La sensazione è che Gattuso, fino a questo momento, abbia fatto tutto ciò che poteva, anzi il meglio che poteva, con il materiale a disposizione. L’incoerenza del progetto-Napoli in questo momento storico, a cavallo di ciò che era con Sarri e di ciò che poteva essere – e non è stato – con Ancelotti rende ancora ibrida la squadra azzurra; la situazione è stata temporaneamente risolta mettendo alcune toppe, tattiche ed emotive, ma per la nuova stagione servirà fare chiarezza, in tutti i sensi. Finora l’errore è stato trascinare stancamente un ciclo storico e tanti, troppi giocatori in un futuro che non poteva appartenergli, ora bisognerà prendere delle decisioni nette: senza la pandemia l’addio di tanti big sarebbe stato praticamente inevitabile, ora il mercato rallentato potrebbe portare a un’occasione inattesa, a una posizione di vantaggio nelle trattative – il Napoli ha una solidità finanziaria unica per la Serie A, praticamente non ha bisogno di vendere – che potrebbe trattenere ancora in azzurro Koulibaly, Fabián Ruiz e altri elementi di una rosa che resta molto forte.

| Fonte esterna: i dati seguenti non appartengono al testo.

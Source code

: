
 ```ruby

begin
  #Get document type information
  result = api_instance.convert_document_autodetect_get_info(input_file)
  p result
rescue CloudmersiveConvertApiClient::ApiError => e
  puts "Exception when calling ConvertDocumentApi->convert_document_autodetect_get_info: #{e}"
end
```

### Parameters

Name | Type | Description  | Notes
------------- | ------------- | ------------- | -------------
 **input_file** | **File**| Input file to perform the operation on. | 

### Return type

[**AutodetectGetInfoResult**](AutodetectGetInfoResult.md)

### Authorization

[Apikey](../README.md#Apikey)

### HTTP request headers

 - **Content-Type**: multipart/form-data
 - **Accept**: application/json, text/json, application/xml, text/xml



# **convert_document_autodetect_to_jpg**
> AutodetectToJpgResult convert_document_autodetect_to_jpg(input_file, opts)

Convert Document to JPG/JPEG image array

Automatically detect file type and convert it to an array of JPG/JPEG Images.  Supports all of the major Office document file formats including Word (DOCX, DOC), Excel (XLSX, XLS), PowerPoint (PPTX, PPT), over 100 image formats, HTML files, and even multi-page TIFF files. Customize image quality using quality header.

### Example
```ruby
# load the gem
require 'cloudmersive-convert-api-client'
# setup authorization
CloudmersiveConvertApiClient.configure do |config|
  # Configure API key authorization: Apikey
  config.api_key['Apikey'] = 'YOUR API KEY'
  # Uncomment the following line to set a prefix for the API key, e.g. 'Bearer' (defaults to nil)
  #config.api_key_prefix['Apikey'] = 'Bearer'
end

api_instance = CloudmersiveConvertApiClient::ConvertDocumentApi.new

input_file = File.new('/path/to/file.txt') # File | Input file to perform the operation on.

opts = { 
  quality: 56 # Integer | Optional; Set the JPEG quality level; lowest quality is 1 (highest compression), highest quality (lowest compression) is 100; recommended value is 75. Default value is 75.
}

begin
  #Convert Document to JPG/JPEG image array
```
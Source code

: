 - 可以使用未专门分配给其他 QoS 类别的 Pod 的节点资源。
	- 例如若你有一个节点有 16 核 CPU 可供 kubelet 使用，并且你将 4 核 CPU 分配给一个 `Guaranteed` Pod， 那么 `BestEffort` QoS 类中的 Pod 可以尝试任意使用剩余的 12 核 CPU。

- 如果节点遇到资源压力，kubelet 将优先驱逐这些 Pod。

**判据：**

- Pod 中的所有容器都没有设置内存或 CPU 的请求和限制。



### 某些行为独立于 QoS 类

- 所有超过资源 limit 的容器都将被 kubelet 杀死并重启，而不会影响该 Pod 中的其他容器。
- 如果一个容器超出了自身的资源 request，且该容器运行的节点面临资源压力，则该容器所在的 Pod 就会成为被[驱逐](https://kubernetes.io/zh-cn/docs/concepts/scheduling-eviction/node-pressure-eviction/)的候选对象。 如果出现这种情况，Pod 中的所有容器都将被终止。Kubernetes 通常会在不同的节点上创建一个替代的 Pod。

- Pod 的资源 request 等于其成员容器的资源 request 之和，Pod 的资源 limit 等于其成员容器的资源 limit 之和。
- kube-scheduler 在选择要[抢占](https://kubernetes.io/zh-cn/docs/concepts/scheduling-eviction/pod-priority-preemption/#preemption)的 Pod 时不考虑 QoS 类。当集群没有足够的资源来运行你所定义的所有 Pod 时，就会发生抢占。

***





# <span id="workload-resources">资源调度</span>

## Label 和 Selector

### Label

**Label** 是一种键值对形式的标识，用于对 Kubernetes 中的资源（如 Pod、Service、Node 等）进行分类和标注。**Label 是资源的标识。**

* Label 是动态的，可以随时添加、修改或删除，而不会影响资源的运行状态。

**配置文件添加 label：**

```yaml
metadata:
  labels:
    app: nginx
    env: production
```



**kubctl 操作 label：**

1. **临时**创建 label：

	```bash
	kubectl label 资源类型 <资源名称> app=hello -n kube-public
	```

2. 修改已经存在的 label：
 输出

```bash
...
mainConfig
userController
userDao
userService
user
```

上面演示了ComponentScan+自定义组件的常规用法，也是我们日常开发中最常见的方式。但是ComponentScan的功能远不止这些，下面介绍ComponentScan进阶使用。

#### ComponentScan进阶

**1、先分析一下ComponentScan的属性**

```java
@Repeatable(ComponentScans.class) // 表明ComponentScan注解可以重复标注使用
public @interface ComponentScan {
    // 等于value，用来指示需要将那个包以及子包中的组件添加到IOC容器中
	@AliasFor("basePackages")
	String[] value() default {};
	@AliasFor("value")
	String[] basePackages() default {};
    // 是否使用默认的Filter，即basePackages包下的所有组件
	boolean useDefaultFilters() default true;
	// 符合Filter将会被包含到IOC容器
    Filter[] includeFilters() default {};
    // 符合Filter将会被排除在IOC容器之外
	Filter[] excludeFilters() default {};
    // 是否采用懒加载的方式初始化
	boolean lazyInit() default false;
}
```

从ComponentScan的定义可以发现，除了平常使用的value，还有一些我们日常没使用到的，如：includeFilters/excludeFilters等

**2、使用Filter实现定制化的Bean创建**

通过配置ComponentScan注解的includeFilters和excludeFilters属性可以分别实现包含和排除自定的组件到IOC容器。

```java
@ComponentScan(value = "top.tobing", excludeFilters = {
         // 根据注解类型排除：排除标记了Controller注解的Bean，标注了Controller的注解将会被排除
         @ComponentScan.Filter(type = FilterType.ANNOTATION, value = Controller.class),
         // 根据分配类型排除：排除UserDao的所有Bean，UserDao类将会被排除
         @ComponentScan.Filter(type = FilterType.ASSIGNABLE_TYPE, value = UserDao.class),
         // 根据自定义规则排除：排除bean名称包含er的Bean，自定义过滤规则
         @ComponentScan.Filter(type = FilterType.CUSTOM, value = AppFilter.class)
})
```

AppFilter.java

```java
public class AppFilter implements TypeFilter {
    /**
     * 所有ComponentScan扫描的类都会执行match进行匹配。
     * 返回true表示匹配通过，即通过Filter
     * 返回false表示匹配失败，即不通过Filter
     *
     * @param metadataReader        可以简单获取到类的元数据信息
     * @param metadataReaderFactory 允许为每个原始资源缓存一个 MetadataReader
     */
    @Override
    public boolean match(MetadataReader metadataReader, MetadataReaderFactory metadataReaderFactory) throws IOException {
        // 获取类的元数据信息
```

A quel punto, servirà che la società scelga i rapporti da ricucire veramente e quelli da terminare, che lo faccia su indicazione di Gattuso. Nel frattempo l’allenatore deve decidere cosa e come deve essere il suo Napoli, che non vuol dire per forza una squadra offensiva e dominante, piuttosto un gruppo che remi tutto nella stessa direzione, che abbia una sua identità, che segua ed esegua una filosofia chiara e definitiva, dal punto di vista tattico e della composizione della rosa. Insomma, Gattuso deve mettere fine a un’era di transizione statica che va avanti da troppo tempo, deve certificare l’esistenza del Napoli di Gattuso, un nuovo brand. Al quale una vittoria in Coppa Italia darebbe subito un impulso di forza, prestigio, fiducia, per la stagione che verrà.